WHAT YOU NEED TO DO: Which lines below contain "print"? Copy every one of them.
::: RECORDS FOR THIS EXERCISE
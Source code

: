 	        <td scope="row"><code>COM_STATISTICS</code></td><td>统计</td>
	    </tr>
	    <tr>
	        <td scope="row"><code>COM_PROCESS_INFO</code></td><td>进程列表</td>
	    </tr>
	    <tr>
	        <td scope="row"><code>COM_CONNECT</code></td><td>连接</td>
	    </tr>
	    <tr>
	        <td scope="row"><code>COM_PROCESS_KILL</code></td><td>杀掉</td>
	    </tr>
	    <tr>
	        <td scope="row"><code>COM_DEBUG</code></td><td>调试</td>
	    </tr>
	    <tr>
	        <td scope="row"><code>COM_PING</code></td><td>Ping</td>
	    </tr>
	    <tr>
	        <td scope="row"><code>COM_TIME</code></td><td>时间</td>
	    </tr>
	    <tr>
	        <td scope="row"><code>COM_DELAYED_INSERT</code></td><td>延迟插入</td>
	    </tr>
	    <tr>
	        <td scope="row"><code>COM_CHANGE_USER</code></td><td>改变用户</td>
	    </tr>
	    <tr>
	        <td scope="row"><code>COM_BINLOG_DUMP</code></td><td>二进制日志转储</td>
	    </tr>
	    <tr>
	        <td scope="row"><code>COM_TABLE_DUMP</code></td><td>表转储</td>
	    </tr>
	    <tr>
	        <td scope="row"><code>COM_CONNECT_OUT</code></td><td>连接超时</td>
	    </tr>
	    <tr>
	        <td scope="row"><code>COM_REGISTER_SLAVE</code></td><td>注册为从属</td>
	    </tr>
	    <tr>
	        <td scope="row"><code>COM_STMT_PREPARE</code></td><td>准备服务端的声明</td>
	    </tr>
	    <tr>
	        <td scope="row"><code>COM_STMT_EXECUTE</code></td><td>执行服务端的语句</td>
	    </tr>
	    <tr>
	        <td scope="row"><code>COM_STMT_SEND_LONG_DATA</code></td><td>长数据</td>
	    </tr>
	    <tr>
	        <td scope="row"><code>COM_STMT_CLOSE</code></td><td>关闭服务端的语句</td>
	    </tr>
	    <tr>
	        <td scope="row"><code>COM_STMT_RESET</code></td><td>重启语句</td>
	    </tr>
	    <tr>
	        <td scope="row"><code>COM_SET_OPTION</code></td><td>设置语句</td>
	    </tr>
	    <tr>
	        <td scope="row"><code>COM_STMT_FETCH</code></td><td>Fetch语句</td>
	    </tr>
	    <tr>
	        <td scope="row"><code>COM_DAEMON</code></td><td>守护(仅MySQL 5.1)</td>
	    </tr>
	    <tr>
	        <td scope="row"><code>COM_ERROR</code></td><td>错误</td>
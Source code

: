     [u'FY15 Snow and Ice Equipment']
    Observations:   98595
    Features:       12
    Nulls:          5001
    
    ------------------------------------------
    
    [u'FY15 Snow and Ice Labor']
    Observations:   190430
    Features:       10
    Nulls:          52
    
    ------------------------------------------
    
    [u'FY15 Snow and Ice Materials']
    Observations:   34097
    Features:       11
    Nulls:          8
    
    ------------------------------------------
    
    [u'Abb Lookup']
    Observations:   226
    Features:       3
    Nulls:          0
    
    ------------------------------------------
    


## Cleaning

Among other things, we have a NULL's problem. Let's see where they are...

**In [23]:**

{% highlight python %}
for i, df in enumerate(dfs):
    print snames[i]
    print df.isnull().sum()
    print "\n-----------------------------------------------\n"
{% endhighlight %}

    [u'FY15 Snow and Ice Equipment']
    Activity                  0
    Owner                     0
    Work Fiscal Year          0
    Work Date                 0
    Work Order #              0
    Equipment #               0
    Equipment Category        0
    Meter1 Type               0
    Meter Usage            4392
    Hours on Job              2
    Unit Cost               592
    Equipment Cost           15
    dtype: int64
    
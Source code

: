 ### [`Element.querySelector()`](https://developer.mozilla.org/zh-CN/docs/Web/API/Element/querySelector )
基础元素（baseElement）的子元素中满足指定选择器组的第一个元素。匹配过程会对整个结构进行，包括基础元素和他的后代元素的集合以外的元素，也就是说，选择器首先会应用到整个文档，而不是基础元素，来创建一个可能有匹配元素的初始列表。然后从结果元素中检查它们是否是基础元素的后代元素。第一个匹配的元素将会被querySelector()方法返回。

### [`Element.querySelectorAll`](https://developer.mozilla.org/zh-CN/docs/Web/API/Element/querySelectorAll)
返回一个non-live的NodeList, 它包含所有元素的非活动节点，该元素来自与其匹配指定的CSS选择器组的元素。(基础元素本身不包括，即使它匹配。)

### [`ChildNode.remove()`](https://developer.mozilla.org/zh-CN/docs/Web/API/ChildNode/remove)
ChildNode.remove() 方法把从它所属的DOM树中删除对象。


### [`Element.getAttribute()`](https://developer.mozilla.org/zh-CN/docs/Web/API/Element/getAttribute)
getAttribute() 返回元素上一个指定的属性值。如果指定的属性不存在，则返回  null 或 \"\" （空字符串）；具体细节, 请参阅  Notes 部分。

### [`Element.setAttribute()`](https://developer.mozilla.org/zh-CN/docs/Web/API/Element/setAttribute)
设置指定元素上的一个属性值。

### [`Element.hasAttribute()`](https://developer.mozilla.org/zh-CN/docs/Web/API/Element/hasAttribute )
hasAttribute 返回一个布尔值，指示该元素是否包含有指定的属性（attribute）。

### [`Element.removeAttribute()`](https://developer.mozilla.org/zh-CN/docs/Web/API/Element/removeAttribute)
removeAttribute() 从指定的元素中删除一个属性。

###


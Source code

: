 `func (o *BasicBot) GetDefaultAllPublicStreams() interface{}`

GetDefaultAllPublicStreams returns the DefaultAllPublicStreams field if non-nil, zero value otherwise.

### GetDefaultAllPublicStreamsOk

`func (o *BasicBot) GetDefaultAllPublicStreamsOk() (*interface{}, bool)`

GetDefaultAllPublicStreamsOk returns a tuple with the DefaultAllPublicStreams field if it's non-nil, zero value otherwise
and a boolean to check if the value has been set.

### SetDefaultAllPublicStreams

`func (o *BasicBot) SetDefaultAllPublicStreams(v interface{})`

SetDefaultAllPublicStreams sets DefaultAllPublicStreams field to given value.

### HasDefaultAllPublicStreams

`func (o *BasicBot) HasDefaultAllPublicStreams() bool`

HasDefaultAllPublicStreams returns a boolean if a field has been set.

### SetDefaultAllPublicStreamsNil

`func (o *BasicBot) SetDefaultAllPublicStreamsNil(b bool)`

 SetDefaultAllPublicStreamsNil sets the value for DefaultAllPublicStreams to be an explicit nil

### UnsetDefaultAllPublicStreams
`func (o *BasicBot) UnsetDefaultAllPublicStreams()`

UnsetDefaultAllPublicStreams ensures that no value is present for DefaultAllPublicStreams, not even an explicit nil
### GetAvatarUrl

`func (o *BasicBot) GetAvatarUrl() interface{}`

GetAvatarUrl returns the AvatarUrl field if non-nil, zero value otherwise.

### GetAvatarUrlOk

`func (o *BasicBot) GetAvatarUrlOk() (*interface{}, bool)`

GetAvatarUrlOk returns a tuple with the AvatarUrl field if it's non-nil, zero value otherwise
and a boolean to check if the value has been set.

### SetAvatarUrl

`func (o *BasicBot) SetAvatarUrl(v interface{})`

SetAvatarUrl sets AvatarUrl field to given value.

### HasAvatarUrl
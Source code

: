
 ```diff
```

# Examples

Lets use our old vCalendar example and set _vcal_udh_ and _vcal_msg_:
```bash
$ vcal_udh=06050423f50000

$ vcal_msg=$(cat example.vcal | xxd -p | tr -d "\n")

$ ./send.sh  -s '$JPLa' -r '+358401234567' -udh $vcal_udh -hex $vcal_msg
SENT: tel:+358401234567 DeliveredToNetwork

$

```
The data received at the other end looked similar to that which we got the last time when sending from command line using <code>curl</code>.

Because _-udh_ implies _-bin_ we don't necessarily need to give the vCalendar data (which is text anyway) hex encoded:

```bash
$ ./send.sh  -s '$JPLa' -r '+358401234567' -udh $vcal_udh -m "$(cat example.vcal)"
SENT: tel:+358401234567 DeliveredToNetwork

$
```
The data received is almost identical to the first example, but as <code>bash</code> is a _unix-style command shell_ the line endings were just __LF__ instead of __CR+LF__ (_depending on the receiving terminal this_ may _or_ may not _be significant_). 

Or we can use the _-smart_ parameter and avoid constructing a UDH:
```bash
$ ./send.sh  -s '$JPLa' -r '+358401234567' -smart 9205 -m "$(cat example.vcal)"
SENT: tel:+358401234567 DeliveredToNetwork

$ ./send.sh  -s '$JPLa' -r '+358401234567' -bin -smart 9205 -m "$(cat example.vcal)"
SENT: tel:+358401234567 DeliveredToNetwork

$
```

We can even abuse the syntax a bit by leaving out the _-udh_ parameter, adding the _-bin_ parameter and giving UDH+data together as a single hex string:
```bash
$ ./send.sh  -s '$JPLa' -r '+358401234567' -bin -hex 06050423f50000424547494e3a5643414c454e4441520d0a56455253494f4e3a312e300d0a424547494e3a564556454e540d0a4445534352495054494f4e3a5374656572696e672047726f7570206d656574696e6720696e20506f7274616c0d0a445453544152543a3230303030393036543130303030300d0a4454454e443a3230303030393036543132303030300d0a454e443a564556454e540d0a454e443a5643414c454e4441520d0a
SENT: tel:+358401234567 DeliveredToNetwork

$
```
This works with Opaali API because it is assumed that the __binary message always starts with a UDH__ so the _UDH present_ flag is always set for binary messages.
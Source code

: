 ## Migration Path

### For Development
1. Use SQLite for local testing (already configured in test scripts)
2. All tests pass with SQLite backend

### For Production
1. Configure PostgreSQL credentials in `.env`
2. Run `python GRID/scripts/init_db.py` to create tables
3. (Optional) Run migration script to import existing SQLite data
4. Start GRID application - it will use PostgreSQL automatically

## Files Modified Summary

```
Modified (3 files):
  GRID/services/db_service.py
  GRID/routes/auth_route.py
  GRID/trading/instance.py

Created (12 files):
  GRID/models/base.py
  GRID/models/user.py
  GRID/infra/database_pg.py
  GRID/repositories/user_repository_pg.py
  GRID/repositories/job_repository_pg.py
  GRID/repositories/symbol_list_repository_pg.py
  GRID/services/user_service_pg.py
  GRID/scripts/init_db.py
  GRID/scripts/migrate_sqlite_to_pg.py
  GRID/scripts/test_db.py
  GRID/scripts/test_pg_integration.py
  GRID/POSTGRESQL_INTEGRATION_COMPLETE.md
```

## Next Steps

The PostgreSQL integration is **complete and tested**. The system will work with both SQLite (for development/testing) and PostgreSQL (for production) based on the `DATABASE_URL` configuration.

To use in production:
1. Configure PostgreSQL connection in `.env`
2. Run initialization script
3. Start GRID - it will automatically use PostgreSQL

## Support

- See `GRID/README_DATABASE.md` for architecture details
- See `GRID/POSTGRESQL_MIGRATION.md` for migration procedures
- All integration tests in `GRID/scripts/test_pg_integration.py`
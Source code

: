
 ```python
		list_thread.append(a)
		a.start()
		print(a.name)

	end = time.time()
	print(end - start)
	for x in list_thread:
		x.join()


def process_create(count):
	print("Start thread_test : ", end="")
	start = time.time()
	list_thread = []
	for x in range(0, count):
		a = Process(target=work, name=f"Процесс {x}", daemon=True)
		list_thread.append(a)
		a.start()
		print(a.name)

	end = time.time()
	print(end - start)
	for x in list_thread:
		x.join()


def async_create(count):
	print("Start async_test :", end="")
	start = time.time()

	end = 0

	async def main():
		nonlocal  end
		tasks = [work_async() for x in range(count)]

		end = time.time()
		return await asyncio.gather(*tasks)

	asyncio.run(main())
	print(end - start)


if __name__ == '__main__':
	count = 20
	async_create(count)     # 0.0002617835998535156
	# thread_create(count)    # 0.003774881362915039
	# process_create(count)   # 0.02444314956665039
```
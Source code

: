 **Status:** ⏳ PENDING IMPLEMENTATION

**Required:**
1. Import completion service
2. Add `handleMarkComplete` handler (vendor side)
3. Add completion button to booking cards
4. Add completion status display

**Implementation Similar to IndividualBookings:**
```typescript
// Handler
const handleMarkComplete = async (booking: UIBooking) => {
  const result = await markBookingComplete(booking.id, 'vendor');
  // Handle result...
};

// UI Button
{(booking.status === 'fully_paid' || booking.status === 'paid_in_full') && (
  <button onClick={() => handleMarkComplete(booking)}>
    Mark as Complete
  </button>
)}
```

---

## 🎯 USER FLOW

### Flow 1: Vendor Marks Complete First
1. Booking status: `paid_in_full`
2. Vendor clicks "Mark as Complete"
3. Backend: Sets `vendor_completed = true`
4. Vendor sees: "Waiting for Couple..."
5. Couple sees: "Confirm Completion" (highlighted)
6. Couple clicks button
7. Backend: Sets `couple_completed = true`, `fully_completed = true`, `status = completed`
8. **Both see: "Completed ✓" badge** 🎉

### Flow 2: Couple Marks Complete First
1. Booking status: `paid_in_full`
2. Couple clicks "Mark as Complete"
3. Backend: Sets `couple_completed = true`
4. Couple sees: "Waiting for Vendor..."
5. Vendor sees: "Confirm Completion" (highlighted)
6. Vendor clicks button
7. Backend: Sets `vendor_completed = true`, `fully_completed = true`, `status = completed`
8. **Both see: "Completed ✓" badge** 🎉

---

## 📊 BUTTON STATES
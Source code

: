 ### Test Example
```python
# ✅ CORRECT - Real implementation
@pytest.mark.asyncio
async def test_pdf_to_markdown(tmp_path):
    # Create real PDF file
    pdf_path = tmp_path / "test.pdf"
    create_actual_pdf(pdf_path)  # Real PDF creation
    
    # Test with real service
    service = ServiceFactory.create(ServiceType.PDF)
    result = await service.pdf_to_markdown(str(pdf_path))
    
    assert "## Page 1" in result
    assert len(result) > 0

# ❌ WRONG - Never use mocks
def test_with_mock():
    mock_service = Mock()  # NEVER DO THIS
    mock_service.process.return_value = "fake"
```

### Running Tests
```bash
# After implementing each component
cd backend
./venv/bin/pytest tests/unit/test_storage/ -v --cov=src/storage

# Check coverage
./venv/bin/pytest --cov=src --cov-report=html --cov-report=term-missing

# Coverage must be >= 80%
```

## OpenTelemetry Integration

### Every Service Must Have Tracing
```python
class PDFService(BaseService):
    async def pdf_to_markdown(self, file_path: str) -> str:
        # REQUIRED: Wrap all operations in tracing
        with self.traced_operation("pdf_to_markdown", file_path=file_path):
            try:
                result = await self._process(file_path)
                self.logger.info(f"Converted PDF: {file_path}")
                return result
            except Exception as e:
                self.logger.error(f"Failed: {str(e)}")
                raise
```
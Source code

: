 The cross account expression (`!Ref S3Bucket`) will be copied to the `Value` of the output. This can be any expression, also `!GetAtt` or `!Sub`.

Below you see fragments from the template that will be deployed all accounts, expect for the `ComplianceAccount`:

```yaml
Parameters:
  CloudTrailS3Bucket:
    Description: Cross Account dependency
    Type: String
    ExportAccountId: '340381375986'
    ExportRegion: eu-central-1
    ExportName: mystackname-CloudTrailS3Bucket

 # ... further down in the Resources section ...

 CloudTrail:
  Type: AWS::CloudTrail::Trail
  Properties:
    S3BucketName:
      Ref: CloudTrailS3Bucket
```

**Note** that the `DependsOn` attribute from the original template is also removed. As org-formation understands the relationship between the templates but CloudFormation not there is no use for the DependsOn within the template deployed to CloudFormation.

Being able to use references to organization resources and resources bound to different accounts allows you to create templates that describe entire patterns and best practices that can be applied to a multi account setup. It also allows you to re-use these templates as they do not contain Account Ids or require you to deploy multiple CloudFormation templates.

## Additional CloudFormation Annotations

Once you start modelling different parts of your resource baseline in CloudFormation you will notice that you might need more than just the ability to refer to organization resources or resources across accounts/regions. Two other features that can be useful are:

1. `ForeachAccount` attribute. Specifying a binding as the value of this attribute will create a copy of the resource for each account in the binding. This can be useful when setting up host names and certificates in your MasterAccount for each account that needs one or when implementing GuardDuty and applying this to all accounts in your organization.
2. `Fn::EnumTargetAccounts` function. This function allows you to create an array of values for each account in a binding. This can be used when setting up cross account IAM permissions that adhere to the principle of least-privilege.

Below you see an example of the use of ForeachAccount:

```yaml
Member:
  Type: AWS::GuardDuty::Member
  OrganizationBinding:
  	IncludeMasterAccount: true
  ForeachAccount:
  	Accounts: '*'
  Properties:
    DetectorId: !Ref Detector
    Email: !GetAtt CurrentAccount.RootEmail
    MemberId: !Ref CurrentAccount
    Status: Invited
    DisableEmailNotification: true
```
::::::
WRITTEN SOLUTION:
    print snames[i]
    print df.isnull().sum()
    print "\n-----------------------------------------------\n"
		print(a.name)
	print(end - start)
	print("Start thread_test : ", end="")
		print(a.name)
	print(end - start)
	print("Start async_test :", end="")
	print(end - start)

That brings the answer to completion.